From the start Pritchett worked at a desk in the Daily Telegraph office. ‘I’m terrible on my own’, he admits: ‘I’m very undisciplined and I need to be in an office surrounded by people and with the panic of having to get something done.’ His routine was to submit half a dozen ‘roughs’ to the paper’s Night Editor in the afternoon, and then work up the chosen cartoon as a ‘finish’ for publication. If the news was particularly important this cartoon might be dropped altogether, but Pritchett accepted this, noting in 1989 that he was not interested in drawing ‘statement’ cartoons’, and did not like drawing ‘anything that isn’t a joke.’

Pritchett describes the subject of his Daily Telegraph pocket cartoons as ‘ordinary people affected by life’, and they have proved enormously popular. He acknowledges the Guardian cartoonist Bryan McAllister as an early influence, and he has also been influenced by Jean-Jacques Sempe and the cartoonists of the New Yorker. When Max Hastings moved to the Evening Standard in 1995, Sir David English persuaded him to offer Pritchett a considerable salary increase if he would move to its sister paper the Daily Mail, but Pritchett reportedly replied ‘Dear Max, Even though the Daily Mail’s offer is £150,000 more than I’m getting here, I feel I have to say no because I’m so happy at The Daily Telegraph.’
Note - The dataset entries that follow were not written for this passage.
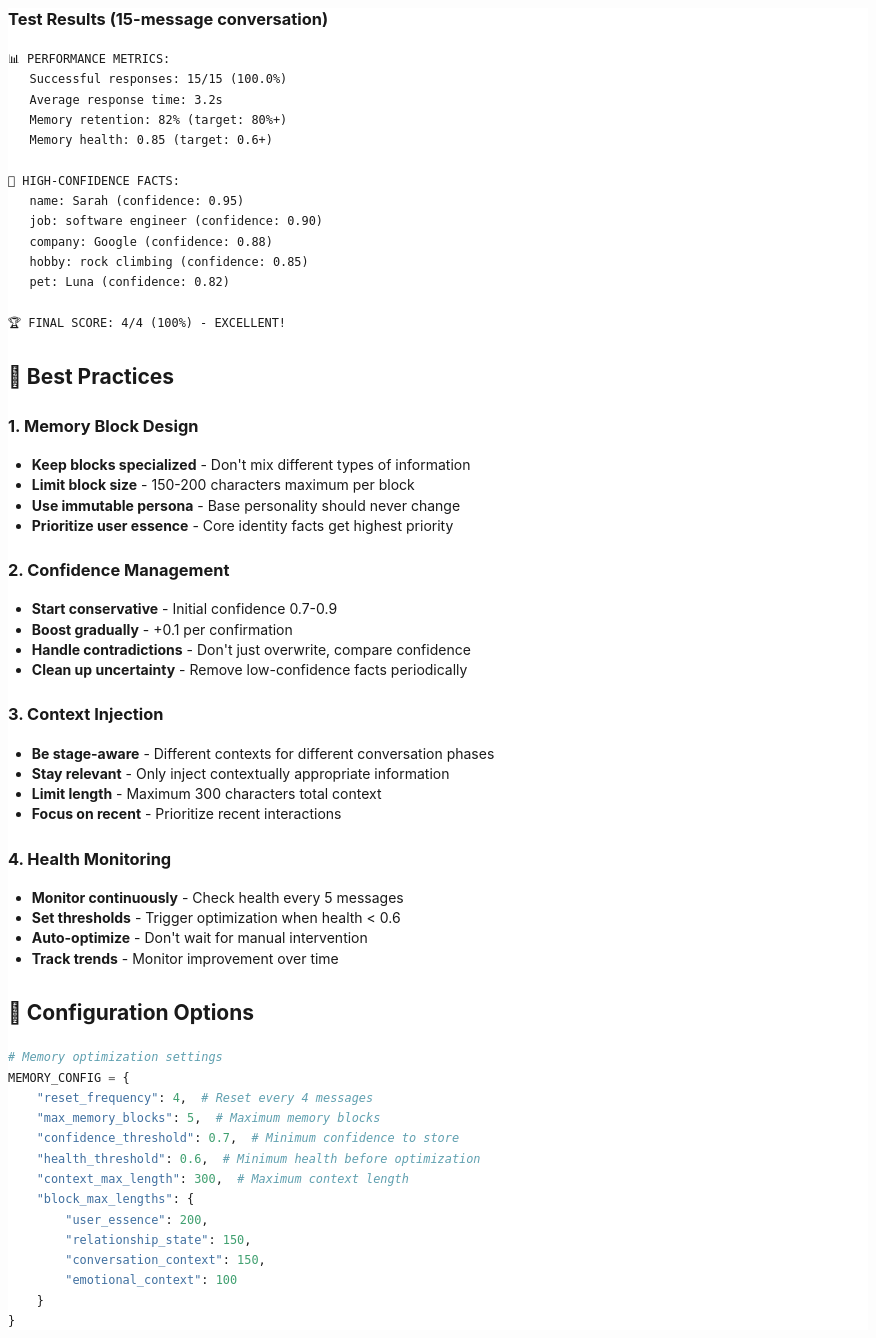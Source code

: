 ### Test Results (15-message conversation)

```
📊 PERFORMANCE METRICS:
   Successful responses: 15/15 (100.0%)
   Average response time: 3.2s
   Memory retention: 82% (target: 80%+)
   Memory health: 0.85 (target: 0.6+)

🎯 HIGH-CONFIDENCE FACTS:
   name: Sarah (confidence: 0.95)
   job: software engineer (confidence: 0.90)
   company: Google (confidence: 0.88)
   hobby: rock climbing (confidence: 0.85)
   pet: Luna (confidence: 0.82)

🏆 FINAL SCORE: 4/4 (100%) - EXCELLENT!
```

## 🚀 Best Practices

### 1. Memory Block Design
- **Keep blocks specialized** - Don't mix different types of information
- **Limit block size** - 150-200 characters maximum per block
- **Use immutable persona** - Base personality should never change
- **Prioritize user essence** - Core identity facts get highest priority

### 2. Confidence Management
- **Start conservative** - Initial confidence 0.7-0.9
- **Boost gradually** - +0.1 per confirmation
- **Handle contradictions** - Don't just overwrite, compare confidence
- **Clean up uncertainty** - Remove low-confidence facts periodically

### 3. Context Injection
- **Be stage-aware** - Different contexts for different conversation phases
- **Stay relevant** - Only inject contextually appropriate information
- **Limit length** - Maximum 300 characters total context
- **Focus on recent** - Prioritize recent interactions

### 4. Health Monitoring
- **Monitor continuously** - Check health every 5 messages
- **Set thresholds** - Trigger optimization when health < 0.6
- **Auto-optimize** - Don't wait for manual intervention
- **Track trends** - Monitor improvement over time

## 🔧 Configuration Options

```python
# Memory optimization settings
MEMORY_CONFIG = {
    "reset_frequency": 4,  # Reset every 4 messages
    "max_memory_blocks": 5,  # Maximum memory blocks
    "confidence_threshold": 0.7,  # Minimum confidence to store
    "health_threshold": 0.6,  # Minimum health before optimization
    "context_max_length": 300,  # Maximum context length
    "block_max_lengths": {
        "user_essence": 200,
        "relationship_state": 150,
        "conversation_context": 150,
        "emotional_context": 100
    }
}
```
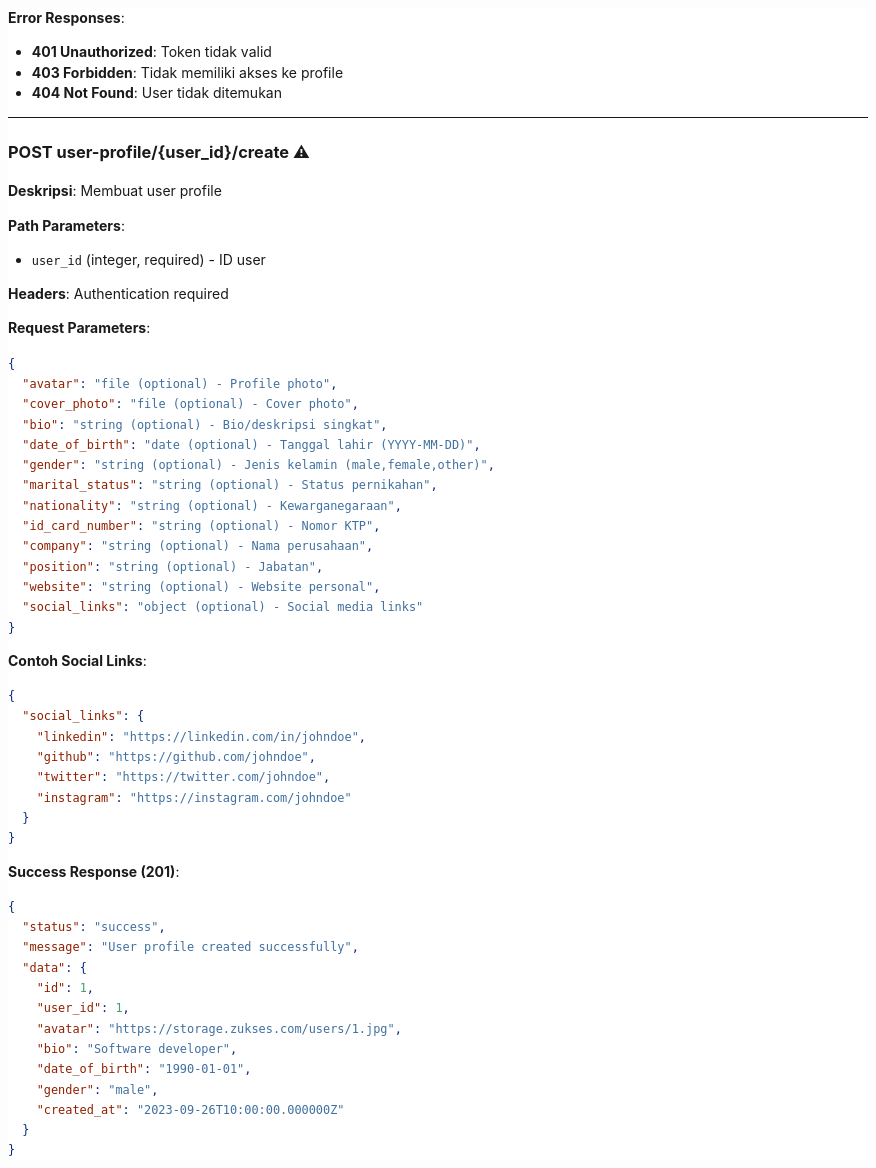 **Error Responses**:
- **401 Unauthorized**: Token tidak valid
- **403 Forbidden**: Tidak memiliki akses ke profile
- **404 Not Found**: User tidak ditemukan

---

### POST user-profile/{user_id}/create ⚠️

**Deskripsi**: Membuat user profile

**Path Parameters**:
- `user_id` (integer, required) - ID user

**Headers**: Authentication required

**Request Parameters**:
```json
{
  "avatar": "file (optional) - Profile photo",
  "cover_photo": "file (optional) - Cover photo",
  "bio": "string (optional) - Bio/deskripsi singkat",
  "date_of_birth": "date (optional) - Tanggal lahir (YYYY-MM-DD)",
  "gender": "string (optional) - Jenis kelamin (male,female,other)",
  "marital_status": "string (optional) - Status pernikahan",
  "nationality": "string (optional) - Kewarganegaraan",
  "id_card_number": "string (optional) - Nomor KTP",
  "company": "string (optional) - Nama perusahaan",
  "position": "string (optional) - Jabatan",
  "website": "string (optional) - Website personal",
  "social_links": "object (optional) - Social media links"
}
```

**Contoh Social Links**:
```json
{
  "social_links": {
    "linkedin": "https://linkedin.com/in/johndoe",
    "github": "https://github.com/johndoe",
    "twitter": "https://twitter.com/johndoe",
    "instagram": "https://instagram.com/johndoe"
  }
}
```

**Success Response (201)**:
```json
{
  "status": "success",
  "message": "User profile created successfully",
  "data": {
    "id": 1,
    "user_id": 1,
    "avatar": "https://storage.zukses.com/users/1.jpg",
    "bio": "Software developer",
    "date_of_birth": "1990-01-01",
    "gender": "male",
    "created_at": "2023-09-26T10:00:00.000000Z"
  }
}
```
Pritchett’s work has also appeared in Punch, Spectator and other publications. In 2001 he was awarded the MBE. By this time he had drawn an estimated 2,500 pocket cartoons for the Daily Telegraph, still working at a desk in the corner of the paper’s open-plan offices in Canary Wharf. Pritchett follows ‘a scattergun approach’, noting down dozens of possible cartoon ideas ‘no matter how crap they are’ and then refining them into the six or so roughs that he shows the editor. ‘It’s very rare that the first one gets through’, he admits: ‘It’s often the very last one. I think of it as being a bit like colonic irrigation’. The subject of his cartoon often follows the main news story, but Pritchett admits that ‘as long as it’s funny and vaguely topical they don’t really care.’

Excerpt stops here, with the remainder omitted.